0

I'm trying to convert a PyTorch VAE to onnx, but I'm getting: torch.onnx.symbolic.normal does not exist

The problem appears to originate from a reparametrize() function:

    def reparametrize(self, mu, logvar):
        std = logvar.mul(0.5).exp_()
        if self.have_cuda:
             eps = torch.normal(torch.zeros(std.size()),torch.ones(std.size())).cuda()
        else:
           eps = torch.normal(torch.zeros(std.size()),torch.ones(std.size()))
        return eps.mul(std).add_(mu)

I also tried:

eps = torch.cuda.FloatTensor(std.size()).normal_()

which produced the error:

    Schema not found for node. File a bug report.
    Node: %173 : Float(1, 20) = aten::normal(%169, %170, %171, %172), scope: VAE 
    Input types:Float(1, 20), float, float, Generator

and

eps = torch.randn(std.size()).cuda()

which produced the error:

    builtins.TypeError: i_(): incompatible function arguments. The following argument types are supported:
    1. (self: torch._C.Node, arg0: str, arg1: int) -> torch._C.Node
    Invoked with: %137 : Tensor = onnx::RandomNormal(), scope: VAE, 'shape', 133 defined in (%133 : int[] = prim::ListConstruct(%128, %132), scope: VAE) (occurred when translating randn)

I am using cuda.

Any thoughts appreciated. Perhaps I need to approach the z/latent differently for onnx?

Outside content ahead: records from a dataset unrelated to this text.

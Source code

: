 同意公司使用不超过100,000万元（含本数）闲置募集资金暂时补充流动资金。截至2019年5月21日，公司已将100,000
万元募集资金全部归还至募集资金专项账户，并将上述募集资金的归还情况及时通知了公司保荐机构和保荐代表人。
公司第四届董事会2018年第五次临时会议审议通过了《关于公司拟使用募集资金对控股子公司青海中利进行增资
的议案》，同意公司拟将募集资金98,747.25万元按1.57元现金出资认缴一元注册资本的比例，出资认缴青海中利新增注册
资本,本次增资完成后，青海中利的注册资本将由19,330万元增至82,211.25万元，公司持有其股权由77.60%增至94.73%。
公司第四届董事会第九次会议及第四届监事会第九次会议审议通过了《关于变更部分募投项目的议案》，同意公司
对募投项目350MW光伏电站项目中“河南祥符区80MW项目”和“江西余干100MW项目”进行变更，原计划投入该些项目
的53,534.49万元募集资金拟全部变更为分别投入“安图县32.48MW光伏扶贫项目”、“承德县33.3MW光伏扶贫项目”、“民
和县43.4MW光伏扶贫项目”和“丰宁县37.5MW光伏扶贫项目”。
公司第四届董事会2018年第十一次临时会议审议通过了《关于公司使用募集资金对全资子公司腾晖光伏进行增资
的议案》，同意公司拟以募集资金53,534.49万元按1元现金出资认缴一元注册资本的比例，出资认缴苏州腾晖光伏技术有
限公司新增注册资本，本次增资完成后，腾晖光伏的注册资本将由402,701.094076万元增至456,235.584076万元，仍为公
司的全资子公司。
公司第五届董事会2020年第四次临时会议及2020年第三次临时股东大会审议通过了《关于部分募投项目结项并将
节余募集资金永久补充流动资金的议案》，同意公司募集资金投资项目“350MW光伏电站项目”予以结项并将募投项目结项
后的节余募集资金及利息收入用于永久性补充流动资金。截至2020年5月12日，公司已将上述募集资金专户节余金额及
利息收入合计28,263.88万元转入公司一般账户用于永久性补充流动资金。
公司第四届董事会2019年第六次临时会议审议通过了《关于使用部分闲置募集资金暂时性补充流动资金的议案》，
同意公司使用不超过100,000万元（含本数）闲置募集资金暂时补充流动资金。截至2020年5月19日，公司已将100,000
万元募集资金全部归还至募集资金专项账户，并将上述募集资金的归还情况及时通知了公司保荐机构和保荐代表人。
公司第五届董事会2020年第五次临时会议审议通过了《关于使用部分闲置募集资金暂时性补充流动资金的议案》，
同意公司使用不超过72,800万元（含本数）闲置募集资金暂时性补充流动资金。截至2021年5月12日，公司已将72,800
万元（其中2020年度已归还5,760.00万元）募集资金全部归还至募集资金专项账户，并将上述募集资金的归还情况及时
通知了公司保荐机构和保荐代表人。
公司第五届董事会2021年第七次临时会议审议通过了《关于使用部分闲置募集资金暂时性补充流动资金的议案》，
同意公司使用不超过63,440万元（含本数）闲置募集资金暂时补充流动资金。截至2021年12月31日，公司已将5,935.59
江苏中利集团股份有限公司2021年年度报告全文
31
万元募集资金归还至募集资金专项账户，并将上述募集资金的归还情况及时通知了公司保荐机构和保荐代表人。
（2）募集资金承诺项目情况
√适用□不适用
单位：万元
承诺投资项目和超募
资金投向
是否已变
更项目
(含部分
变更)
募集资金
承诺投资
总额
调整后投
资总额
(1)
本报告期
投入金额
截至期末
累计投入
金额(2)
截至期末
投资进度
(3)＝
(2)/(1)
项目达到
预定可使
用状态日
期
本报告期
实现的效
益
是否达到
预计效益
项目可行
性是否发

NOTE: Stepping through, I can see that it's finding RandomNormal() for torch.randn(), which should be correct. But I don't really have access to the arguments at that point, so how can I fix it?

jbm
  • 1,248
  • 10
  • 22

1 Answers1

1

In very short, the code bellow may work. (at least in my environment, it worked w/o errors).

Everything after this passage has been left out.